(Plain-text document sources)

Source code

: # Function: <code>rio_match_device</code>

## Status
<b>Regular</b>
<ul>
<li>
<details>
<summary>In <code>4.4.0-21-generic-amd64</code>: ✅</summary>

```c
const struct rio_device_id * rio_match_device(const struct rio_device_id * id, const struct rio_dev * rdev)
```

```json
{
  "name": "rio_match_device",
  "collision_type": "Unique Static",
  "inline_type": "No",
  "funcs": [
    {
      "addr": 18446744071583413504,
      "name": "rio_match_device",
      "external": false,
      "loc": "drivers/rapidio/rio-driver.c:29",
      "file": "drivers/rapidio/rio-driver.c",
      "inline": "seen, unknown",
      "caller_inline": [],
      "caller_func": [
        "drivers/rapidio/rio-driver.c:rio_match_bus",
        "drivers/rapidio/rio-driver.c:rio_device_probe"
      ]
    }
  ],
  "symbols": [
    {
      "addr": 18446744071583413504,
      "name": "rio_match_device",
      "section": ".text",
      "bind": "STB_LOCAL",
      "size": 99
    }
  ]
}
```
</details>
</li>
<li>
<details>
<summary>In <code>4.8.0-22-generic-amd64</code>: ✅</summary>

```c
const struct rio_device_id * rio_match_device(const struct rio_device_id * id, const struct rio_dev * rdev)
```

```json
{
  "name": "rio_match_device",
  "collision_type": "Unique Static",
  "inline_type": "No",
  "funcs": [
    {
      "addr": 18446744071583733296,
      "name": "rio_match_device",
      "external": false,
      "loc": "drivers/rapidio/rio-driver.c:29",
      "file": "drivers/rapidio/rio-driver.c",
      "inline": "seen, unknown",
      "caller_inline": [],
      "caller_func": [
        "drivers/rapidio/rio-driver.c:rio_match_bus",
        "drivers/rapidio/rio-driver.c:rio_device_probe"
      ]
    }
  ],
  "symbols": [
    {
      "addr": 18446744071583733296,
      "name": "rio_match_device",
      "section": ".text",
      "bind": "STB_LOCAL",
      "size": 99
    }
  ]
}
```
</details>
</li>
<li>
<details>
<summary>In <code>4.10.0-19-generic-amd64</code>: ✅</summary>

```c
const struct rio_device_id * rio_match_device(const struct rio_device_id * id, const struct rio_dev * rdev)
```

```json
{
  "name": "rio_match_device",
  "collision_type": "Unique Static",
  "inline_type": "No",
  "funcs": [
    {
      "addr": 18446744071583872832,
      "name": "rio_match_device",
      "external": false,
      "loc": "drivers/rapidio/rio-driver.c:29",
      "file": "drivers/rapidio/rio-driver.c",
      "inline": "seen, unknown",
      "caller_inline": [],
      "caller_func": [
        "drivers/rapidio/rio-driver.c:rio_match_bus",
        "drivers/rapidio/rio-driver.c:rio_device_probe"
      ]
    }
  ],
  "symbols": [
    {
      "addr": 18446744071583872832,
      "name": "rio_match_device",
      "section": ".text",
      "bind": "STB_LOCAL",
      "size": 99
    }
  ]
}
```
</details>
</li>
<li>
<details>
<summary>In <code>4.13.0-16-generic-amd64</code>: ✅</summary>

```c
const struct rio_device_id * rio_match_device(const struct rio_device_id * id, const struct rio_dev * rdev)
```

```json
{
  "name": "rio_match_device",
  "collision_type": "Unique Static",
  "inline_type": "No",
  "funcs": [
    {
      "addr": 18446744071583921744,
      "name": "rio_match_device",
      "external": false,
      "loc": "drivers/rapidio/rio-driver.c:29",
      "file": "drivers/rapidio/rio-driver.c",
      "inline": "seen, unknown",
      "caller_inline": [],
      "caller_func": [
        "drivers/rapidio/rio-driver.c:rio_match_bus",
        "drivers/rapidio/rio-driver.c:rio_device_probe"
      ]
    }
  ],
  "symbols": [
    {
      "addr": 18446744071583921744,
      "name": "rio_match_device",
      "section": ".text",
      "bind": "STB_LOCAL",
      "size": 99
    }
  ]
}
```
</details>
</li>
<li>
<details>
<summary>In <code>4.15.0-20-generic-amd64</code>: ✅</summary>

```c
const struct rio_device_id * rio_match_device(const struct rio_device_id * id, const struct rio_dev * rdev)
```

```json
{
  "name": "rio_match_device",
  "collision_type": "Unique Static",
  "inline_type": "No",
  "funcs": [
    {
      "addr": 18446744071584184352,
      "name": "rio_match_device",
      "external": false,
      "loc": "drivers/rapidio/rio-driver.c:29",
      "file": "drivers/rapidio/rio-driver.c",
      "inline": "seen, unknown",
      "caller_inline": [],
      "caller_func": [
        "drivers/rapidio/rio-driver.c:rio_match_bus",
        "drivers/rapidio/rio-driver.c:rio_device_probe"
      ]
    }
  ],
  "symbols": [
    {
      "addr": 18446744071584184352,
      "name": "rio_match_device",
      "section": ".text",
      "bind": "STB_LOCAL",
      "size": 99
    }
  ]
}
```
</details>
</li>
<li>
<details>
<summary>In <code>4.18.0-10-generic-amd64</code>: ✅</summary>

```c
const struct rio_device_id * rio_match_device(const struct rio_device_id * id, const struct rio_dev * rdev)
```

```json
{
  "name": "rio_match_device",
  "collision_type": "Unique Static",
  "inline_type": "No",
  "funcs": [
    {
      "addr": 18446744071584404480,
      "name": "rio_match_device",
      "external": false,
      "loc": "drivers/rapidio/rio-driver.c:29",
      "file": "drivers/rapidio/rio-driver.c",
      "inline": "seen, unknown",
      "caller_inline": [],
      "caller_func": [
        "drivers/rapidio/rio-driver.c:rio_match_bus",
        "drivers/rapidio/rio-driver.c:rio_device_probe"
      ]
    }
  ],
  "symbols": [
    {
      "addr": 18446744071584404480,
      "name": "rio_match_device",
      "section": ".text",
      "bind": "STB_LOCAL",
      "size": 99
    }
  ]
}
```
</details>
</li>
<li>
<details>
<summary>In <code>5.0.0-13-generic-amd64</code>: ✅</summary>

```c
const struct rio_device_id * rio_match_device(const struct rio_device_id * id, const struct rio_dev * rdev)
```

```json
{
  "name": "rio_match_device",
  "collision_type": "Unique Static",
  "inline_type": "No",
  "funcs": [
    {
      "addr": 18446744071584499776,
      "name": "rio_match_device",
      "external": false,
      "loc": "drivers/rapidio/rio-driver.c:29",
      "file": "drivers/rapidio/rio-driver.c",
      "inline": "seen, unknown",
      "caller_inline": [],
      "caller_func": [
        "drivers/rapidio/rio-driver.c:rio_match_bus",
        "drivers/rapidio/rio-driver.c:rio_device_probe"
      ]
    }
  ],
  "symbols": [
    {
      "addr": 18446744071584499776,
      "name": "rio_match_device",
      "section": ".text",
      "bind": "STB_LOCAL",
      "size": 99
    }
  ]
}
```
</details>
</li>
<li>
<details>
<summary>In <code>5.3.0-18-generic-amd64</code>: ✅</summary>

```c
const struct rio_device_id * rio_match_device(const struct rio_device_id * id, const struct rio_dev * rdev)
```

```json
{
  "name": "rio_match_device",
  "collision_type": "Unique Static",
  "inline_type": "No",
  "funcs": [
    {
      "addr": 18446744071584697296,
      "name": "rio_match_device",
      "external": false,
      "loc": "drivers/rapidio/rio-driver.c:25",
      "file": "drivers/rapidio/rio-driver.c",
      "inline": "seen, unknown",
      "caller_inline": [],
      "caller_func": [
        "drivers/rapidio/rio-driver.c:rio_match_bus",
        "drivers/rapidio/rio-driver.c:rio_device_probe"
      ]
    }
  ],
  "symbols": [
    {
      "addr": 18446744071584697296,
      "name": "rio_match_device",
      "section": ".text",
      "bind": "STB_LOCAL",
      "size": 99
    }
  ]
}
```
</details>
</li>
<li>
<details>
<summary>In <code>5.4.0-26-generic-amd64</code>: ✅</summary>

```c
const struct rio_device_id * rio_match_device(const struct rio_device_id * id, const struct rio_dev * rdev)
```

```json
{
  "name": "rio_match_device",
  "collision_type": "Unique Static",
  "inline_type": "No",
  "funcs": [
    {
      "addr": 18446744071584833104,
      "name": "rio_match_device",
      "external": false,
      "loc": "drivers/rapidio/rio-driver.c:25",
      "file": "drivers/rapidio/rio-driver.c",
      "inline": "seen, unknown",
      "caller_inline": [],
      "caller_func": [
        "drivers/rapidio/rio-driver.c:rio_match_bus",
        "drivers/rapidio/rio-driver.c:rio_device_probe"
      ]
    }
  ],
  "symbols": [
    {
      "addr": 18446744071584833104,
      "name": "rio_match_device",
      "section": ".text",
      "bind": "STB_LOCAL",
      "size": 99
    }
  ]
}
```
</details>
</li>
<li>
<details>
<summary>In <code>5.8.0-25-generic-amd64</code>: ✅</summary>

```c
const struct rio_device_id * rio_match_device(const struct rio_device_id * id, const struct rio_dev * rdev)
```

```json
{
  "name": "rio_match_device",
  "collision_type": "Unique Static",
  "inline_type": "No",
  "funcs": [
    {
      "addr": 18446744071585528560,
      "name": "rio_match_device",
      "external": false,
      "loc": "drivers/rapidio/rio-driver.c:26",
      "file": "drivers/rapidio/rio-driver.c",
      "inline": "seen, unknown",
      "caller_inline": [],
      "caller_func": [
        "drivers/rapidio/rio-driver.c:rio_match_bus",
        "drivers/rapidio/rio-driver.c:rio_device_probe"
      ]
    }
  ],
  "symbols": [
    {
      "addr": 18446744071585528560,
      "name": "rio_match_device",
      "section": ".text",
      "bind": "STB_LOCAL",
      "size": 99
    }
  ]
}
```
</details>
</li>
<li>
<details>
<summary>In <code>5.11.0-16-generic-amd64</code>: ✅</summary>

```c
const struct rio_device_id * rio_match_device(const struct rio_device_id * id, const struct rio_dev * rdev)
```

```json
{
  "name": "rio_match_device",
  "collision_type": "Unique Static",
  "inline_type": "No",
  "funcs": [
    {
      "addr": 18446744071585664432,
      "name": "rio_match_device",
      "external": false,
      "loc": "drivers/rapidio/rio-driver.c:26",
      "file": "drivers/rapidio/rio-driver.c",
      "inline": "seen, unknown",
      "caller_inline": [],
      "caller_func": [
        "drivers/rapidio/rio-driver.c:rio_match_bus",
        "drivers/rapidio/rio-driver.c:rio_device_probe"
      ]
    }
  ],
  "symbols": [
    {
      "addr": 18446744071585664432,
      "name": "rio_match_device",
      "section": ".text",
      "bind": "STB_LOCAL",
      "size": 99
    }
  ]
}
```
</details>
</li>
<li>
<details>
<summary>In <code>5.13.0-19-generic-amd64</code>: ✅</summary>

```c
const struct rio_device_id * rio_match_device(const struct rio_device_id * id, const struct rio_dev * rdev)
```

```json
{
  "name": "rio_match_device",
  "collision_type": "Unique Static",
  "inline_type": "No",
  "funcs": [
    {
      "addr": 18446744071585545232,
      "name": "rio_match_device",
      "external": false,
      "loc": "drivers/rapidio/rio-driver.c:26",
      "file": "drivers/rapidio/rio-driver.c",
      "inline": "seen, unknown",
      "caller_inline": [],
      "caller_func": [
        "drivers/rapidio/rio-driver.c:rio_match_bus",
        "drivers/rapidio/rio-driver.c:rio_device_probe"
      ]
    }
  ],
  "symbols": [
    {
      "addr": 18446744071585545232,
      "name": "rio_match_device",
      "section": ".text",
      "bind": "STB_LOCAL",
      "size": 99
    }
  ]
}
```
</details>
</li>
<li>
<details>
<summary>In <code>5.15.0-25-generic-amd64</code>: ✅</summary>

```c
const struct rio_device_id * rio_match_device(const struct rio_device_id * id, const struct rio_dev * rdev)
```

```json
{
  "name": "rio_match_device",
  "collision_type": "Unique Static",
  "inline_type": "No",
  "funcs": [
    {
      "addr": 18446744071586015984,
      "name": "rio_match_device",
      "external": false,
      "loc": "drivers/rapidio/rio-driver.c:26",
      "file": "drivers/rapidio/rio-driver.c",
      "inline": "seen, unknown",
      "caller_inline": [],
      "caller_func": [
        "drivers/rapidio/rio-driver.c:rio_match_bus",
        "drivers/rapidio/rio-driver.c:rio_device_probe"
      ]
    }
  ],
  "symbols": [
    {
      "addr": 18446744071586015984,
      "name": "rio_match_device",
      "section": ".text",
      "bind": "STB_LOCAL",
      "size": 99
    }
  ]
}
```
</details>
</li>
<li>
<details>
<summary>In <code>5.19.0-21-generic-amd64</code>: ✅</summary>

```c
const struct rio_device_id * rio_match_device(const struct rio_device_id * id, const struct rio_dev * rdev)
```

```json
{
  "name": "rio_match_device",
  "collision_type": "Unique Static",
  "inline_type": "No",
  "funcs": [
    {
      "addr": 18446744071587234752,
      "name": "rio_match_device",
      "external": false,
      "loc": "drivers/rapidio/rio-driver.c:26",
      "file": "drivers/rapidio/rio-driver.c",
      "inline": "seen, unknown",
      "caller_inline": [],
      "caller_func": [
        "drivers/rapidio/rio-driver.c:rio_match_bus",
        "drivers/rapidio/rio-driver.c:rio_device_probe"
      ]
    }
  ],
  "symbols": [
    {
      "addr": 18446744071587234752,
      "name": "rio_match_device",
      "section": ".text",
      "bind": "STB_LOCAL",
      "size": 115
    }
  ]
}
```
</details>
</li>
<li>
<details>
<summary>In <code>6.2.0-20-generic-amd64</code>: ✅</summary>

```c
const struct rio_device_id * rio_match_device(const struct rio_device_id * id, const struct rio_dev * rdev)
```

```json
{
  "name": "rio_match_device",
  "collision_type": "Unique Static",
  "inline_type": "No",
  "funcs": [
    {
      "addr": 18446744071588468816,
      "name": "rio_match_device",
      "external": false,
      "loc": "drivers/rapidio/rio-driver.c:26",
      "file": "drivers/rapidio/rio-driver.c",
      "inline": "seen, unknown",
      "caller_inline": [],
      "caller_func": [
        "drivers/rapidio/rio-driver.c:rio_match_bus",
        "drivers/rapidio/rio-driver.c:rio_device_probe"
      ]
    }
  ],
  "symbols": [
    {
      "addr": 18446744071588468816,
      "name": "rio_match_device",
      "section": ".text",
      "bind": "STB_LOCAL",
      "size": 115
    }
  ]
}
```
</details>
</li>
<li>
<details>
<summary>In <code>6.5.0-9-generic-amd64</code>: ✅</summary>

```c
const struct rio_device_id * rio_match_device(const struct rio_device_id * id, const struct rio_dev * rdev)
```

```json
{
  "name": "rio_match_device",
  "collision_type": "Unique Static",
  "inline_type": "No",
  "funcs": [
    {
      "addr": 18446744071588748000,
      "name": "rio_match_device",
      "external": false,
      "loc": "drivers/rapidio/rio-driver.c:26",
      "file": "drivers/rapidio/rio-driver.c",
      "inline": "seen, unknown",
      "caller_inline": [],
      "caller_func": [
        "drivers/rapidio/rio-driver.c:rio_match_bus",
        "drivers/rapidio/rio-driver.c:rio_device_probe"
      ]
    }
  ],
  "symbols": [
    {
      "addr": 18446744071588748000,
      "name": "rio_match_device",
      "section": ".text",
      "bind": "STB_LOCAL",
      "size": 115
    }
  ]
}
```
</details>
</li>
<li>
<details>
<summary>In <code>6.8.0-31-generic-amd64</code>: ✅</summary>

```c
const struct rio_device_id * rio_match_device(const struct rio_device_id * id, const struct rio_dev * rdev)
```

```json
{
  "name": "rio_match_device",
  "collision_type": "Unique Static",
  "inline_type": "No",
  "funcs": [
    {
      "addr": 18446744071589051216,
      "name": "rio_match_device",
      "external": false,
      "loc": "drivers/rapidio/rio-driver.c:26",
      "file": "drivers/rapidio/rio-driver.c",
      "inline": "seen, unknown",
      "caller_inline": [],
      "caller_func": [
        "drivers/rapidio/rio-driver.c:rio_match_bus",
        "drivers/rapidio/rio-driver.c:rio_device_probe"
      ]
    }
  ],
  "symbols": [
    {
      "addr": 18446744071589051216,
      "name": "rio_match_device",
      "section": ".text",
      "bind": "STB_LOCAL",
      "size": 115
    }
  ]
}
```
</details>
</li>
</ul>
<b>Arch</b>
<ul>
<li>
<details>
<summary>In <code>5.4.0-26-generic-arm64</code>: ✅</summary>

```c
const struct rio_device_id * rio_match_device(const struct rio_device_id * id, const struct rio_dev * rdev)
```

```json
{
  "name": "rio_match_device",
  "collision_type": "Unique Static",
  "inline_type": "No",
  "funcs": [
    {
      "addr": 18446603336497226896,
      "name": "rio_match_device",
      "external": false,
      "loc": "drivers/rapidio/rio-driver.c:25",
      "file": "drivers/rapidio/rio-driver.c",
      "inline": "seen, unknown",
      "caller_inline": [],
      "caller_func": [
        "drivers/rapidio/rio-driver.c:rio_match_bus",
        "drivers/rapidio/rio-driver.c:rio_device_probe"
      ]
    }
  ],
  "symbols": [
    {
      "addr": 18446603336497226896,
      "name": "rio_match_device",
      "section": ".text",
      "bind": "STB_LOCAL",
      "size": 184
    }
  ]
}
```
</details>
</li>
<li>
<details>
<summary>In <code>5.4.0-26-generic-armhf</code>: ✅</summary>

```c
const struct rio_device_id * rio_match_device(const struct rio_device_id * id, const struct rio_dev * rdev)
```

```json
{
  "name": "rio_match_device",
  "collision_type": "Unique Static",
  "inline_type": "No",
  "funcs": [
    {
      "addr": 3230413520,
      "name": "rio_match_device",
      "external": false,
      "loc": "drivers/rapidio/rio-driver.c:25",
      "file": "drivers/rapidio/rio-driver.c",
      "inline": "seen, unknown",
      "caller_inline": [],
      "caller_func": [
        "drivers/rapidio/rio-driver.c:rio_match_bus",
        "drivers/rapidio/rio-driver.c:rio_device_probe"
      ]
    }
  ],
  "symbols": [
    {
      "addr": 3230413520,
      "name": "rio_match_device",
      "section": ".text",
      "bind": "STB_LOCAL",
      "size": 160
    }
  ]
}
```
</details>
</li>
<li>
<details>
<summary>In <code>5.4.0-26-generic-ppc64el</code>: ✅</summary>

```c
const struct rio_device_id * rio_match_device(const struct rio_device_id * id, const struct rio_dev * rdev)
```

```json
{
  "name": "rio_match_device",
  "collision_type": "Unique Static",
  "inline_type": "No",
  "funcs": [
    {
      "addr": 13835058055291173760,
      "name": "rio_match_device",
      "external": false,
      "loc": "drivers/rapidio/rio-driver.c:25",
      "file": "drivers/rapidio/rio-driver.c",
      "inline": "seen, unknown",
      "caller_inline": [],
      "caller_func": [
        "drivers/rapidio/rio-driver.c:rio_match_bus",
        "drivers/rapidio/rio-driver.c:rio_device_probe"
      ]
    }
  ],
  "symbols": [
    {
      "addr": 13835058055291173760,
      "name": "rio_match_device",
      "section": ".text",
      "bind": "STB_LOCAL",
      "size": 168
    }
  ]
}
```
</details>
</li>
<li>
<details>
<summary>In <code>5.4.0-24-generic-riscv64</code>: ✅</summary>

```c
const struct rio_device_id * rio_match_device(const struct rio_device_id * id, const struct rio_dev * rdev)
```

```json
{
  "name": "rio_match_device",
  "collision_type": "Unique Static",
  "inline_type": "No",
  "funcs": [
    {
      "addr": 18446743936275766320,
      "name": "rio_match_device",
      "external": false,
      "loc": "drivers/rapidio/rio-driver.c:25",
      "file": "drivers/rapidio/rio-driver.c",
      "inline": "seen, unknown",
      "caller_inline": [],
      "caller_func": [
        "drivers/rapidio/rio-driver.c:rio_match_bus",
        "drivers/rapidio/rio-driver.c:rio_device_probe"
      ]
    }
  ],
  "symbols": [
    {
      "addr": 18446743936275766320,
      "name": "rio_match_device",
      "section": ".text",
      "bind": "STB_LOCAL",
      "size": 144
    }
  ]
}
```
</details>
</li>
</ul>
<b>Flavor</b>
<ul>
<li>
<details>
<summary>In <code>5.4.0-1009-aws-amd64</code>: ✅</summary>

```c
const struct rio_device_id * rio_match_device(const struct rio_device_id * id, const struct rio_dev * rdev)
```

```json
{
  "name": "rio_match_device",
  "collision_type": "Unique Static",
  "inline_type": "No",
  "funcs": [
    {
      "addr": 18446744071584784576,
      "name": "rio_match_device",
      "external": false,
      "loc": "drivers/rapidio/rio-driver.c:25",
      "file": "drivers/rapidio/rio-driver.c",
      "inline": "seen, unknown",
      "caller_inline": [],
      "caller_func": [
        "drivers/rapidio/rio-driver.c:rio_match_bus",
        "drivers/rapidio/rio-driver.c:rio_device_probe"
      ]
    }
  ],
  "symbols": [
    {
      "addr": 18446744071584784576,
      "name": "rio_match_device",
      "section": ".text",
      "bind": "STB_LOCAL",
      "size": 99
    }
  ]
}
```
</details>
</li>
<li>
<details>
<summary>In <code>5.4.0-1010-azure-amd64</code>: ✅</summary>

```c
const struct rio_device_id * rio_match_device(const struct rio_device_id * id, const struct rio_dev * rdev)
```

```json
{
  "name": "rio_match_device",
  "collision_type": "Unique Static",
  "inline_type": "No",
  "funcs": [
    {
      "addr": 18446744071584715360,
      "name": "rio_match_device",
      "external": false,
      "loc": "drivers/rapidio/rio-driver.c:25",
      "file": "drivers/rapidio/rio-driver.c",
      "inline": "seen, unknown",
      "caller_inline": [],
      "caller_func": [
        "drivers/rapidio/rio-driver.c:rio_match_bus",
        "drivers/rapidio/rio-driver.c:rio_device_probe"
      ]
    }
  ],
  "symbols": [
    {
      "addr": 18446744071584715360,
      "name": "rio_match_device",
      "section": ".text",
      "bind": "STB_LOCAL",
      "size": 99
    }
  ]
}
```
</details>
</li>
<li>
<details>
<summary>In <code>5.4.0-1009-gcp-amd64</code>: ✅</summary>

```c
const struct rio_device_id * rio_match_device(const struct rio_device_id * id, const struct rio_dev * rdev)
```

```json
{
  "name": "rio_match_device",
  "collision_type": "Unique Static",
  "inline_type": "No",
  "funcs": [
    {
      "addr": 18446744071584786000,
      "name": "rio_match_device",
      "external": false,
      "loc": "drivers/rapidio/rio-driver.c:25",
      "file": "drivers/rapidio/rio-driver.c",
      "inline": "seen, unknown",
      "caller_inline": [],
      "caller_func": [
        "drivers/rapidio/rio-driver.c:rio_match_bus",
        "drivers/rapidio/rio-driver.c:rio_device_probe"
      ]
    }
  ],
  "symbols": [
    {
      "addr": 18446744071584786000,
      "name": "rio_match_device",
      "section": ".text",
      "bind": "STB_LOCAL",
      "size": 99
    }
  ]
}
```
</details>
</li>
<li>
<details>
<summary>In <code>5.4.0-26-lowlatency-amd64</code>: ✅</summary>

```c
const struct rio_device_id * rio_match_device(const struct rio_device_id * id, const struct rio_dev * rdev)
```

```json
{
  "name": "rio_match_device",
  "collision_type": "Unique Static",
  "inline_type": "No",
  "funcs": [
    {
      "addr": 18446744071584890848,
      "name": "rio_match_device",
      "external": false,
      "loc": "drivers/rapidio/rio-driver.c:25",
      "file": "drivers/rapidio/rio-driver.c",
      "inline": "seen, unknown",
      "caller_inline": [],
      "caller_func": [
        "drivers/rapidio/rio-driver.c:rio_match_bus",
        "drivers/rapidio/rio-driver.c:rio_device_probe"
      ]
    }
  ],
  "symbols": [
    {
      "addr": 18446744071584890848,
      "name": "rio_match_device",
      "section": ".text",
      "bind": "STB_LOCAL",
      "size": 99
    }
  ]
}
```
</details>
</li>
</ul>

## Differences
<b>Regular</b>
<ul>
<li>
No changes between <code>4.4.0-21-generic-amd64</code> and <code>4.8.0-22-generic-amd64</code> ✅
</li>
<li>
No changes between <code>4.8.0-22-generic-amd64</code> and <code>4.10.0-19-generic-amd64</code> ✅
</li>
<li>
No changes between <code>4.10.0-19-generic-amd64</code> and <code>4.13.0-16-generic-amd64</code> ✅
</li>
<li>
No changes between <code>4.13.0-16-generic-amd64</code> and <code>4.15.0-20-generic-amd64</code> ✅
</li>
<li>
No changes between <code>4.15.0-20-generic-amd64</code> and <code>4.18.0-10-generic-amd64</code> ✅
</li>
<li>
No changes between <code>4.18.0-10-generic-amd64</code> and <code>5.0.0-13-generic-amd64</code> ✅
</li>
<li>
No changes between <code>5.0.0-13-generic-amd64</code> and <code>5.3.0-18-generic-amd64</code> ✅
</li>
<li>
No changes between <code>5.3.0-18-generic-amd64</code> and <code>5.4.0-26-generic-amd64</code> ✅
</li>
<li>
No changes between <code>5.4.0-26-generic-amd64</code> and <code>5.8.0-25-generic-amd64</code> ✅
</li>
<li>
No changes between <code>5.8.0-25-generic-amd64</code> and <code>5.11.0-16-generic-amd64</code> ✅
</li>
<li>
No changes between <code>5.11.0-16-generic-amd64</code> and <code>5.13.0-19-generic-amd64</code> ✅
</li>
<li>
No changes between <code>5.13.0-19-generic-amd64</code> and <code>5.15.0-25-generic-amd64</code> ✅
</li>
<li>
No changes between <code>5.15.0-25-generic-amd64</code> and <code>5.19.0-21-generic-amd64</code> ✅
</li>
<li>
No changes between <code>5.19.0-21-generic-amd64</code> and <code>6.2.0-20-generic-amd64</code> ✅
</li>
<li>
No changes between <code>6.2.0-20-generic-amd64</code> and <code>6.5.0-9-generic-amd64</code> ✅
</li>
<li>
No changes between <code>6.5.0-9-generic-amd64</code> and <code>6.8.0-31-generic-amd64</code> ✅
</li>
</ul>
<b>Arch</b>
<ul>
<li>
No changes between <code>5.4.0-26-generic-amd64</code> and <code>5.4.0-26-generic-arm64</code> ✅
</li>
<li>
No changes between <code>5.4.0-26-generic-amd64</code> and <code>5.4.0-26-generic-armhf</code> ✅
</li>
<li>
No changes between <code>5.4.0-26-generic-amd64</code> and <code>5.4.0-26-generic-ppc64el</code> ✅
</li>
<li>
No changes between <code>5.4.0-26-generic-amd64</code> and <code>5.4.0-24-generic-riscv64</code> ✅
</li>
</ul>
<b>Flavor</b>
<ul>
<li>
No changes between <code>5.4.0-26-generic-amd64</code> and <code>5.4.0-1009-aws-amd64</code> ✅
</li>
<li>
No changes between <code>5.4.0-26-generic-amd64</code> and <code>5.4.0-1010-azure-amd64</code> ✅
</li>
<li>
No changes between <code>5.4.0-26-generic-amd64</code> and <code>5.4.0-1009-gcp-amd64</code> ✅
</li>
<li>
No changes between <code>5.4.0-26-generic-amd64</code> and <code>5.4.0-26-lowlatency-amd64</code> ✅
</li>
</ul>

◆ What to do
Scan the entries above for the string "lowlatency", and copy every line where it turns up.

◆ Solution to this problem
<summary>In <code>5.4.0-26-lowlatency-amd64</code>: ✅</summary>
No changes between <code>5.4.0-26-generic-amd64</code> and <code>5.4.0-26-lowlatency-amd64</code> ✅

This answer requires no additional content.